The reserved parking lot for students using the carpool program was unused during the day until 4 p.m.— where it becomes a regular parking lot.

King said even though campus officials expected a rise in use of the carpool program due to the construction taking up parking spots on campus, it stagnated.

Campus construction saw the closure of three different parking lots, Lot 1, Lot 4 and Lot 16.

Students were hard pressed to find parking in time for their classes. Because of the difficult parking situation students began parking in the reserved Lot 5.

It’s unknown if they did it on purpose, or just because they did not know it was a lot reserved for students using the carpool program King said.

CCC Police Services Lt. Tom Holt said, “Because of the lack of information on the carpool program—we did have to write some tickets to enforce the reserved parking spots.”

All the confusion surrounding the construction and the reserved parking ended up costing some students more money, but students were actively signing up during the programs launch in 2015 fall semester.

The program only has 15 spots, and only 8 of them were filled during that time Holt said.

CCC alum, and Editor-in-Chief for The Advocate, George Morin was one of the students who signed up for the program when it first opened.

“I only heard about it because I had to cover the Associated Student Union for The Advocate,” Morin said.

Despite the program being marketed to students through flyers around campus, applications are inside of the Student Life Office, only a few people on campus were aware.

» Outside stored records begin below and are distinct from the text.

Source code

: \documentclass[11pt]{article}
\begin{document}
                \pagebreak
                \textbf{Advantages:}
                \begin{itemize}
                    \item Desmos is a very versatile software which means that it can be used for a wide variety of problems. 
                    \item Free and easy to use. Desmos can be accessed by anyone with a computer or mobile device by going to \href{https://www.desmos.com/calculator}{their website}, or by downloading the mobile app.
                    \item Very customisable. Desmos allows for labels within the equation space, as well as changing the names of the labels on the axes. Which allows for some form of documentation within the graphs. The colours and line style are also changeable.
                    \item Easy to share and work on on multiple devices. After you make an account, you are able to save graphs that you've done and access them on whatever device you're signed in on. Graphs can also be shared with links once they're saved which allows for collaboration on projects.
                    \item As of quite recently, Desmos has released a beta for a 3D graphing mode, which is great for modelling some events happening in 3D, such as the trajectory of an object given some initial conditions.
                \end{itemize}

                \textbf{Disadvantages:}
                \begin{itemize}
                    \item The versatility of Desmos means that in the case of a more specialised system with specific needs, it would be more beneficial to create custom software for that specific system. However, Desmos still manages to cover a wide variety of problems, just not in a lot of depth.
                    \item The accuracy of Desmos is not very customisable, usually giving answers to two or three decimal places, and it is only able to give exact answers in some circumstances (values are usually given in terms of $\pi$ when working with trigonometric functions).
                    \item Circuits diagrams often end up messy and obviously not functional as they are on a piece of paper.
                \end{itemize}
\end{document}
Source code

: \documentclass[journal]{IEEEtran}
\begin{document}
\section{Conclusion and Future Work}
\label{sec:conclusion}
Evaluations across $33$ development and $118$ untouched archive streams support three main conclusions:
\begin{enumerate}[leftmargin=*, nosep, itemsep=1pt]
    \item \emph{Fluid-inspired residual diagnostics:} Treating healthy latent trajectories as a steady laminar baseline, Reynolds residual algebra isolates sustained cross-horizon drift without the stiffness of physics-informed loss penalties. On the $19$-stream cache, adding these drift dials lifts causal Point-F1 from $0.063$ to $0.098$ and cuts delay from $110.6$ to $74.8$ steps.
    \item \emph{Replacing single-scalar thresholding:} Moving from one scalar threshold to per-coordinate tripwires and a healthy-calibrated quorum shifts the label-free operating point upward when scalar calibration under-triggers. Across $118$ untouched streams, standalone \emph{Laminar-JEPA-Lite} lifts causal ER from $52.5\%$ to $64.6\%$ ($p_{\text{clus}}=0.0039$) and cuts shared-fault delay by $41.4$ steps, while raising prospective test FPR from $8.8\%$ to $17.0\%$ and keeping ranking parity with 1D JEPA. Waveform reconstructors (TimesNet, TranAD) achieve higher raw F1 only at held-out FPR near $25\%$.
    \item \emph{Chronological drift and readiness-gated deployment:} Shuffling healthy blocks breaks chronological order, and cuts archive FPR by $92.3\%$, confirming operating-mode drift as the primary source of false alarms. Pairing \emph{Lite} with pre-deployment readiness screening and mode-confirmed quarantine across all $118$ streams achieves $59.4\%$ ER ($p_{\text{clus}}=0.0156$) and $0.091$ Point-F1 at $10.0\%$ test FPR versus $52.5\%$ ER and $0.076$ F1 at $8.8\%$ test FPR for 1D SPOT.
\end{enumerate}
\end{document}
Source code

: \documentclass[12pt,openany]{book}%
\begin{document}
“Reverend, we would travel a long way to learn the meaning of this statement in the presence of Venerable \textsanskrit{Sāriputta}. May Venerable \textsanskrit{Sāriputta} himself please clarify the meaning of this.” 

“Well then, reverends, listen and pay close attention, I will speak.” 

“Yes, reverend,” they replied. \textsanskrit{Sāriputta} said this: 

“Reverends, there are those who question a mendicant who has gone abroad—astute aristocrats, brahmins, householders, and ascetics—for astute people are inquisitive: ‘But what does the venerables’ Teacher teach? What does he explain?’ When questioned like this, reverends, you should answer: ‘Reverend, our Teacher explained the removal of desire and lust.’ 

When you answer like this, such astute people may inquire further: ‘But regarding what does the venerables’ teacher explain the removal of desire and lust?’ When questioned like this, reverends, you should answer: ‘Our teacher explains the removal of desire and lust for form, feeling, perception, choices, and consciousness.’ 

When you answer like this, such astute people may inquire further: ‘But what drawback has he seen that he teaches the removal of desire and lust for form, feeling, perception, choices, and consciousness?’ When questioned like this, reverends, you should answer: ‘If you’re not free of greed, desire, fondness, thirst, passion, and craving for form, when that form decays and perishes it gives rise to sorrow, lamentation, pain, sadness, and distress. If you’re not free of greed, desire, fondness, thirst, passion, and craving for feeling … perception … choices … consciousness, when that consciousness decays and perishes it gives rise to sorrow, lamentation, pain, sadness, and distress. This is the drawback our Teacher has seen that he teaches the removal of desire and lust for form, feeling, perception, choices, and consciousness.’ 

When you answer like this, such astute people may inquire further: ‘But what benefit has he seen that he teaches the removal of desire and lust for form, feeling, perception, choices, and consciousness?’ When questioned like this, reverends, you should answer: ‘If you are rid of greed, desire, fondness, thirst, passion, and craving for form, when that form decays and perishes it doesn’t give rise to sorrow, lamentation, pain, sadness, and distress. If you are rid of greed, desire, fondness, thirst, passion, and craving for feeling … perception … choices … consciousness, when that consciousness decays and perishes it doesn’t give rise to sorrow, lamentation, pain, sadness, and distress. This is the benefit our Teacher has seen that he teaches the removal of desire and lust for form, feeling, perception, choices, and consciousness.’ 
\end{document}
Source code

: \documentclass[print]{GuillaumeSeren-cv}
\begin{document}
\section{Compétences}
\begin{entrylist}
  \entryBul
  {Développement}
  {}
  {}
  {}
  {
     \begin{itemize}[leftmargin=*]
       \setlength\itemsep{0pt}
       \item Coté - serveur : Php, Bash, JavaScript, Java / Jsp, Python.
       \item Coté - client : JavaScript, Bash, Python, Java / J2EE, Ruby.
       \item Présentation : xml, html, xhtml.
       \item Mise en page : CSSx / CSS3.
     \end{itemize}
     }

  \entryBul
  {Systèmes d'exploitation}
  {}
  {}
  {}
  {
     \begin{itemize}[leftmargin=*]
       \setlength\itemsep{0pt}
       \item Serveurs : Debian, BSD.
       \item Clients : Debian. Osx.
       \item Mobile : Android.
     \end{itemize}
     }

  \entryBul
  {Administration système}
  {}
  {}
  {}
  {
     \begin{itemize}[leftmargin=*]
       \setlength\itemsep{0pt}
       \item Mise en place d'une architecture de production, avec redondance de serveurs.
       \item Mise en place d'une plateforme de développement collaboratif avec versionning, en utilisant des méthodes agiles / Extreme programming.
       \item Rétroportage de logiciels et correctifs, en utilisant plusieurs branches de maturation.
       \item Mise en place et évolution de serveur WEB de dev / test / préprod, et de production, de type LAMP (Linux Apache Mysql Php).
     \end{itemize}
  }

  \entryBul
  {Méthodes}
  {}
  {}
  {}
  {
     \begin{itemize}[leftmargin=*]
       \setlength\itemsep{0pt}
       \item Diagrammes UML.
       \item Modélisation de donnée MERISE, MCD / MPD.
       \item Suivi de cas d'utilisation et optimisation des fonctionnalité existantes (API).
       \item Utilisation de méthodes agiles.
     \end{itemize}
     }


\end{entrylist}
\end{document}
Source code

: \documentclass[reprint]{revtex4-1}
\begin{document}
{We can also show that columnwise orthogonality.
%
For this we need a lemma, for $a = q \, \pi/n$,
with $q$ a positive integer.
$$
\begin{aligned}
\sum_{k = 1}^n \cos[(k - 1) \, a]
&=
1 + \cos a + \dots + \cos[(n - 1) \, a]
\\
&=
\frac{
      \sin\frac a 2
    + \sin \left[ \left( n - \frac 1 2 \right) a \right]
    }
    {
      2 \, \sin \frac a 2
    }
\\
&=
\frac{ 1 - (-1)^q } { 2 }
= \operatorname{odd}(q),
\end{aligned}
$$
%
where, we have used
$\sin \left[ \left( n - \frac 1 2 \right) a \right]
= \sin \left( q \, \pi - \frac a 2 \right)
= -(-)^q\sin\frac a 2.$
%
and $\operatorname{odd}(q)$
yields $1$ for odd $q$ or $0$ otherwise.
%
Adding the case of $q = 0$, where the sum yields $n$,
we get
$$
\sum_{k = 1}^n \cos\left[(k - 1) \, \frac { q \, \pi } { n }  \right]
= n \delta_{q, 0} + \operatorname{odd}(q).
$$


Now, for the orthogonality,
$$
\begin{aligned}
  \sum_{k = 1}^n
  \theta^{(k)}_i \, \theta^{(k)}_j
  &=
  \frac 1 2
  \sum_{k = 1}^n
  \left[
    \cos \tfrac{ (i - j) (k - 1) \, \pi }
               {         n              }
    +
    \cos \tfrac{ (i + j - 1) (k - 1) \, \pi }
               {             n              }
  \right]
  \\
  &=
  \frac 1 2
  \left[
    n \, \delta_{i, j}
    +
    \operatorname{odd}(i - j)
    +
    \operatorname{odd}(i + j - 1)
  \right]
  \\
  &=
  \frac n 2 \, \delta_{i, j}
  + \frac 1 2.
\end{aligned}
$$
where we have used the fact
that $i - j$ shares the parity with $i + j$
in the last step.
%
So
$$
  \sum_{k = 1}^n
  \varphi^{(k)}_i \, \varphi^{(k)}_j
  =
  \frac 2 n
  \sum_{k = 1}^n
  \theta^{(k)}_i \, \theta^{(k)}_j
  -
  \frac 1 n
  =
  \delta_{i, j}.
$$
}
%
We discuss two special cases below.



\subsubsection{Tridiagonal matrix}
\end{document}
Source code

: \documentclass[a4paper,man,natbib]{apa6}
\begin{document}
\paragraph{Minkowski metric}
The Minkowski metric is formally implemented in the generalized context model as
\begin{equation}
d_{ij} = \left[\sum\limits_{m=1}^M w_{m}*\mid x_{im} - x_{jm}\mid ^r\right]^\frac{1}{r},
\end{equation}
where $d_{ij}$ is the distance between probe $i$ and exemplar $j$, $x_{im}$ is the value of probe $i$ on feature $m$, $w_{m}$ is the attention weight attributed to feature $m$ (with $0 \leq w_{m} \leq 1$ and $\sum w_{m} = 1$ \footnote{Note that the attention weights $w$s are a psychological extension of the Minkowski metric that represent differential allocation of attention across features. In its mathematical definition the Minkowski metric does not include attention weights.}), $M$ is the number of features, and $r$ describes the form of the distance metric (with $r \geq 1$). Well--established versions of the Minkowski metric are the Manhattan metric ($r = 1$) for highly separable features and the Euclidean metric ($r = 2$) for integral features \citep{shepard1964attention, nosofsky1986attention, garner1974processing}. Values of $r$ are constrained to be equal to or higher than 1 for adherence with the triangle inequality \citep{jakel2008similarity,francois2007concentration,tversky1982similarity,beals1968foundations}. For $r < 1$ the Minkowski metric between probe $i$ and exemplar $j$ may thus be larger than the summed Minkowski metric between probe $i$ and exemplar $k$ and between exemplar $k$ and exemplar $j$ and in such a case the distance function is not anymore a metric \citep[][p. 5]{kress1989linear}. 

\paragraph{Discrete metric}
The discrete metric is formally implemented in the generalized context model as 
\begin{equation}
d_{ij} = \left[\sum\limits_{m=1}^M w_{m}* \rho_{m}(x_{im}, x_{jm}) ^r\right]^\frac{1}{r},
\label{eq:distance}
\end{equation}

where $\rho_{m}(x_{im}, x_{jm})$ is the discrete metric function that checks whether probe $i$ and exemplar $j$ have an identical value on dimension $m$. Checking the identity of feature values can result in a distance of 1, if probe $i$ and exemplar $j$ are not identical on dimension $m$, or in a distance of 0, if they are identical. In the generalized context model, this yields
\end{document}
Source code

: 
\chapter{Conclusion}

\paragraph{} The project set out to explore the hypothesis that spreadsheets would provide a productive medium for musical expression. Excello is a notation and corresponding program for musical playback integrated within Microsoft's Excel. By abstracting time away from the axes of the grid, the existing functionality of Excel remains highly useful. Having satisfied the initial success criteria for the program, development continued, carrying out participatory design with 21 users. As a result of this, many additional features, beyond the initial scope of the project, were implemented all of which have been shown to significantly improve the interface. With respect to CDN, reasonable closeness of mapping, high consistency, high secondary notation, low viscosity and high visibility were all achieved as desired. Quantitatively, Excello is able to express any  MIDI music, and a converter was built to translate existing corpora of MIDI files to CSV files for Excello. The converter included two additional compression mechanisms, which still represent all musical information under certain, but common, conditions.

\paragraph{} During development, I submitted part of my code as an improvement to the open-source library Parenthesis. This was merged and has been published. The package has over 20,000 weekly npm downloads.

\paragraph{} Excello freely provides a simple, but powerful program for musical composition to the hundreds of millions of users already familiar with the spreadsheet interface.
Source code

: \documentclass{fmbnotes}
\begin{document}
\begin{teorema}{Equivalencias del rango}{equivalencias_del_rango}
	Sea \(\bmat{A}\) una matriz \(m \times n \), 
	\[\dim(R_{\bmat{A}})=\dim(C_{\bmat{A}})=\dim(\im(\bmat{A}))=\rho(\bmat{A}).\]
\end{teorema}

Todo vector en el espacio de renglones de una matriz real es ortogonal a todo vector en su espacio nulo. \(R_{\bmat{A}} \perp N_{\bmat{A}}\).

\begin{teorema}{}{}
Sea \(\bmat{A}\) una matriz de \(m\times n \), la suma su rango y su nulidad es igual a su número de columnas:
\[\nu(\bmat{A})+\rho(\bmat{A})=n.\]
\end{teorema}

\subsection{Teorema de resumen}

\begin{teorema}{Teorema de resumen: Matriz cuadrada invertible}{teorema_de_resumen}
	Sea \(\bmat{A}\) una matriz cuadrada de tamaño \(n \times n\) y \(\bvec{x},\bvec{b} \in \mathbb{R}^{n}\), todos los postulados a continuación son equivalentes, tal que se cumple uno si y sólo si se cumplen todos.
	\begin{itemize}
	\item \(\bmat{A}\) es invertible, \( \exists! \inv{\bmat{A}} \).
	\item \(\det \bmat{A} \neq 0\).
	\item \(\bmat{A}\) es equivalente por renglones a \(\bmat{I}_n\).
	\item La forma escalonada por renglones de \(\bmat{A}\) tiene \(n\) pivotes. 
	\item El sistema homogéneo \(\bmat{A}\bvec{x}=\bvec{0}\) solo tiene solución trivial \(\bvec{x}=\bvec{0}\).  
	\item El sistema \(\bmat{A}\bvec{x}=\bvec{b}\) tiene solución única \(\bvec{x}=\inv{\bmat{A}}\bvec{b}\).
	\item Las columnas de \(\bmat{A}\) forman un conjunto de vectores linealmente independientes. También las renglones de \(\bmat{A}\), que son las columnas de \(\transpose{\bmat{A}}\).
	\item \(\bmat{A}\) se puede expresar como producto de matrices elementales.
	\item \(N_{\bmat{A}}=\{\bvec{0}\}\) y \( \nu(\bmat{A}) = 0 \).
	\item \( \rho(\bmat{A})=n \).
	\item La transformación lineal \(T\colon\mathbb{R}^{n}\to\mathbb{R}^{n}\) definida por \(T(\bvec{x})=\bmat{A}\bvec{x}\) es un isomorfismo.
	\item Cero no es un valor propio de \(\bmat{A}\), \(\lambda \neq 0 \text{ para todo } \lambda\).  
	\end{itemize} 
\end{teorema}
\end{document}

“We sent emails through the InsitePortal to all the students. There are great benefits to signing up with the program,” former Student Life coordinator Erika Greene said. “A free parking pass, dedicated spot and a $50 dollar gas card.”

The program still does not have a strong enough marketing campaign its benefits aren’t being used by students.

After being contacted by an Advocate reporter, Marketing Director Brandy Howard refused to comment on the current marketing strategy to revive the carpool program and referred questions to Greene.

Greene said Howard worked briefly on marketing the carpool program toward the end of last semester.

“No one so far has worked on (marketing the carpool program since then),” she said.

Parking permits are $48 and parking is hard to find with the increase in enrollment, and the current seismic trenching has closed off half of Lot 6 until October, and Lot 1 until November.

“People like being in their own space with their own stuff. Not all the student’s schedules match,” Greene said.

Due to low numbers of students enrolling into the program, the Sustainability Committee has the carpool program on its agenda for its first meeting of the semester on Thursday at 7 a.m. in the R Building.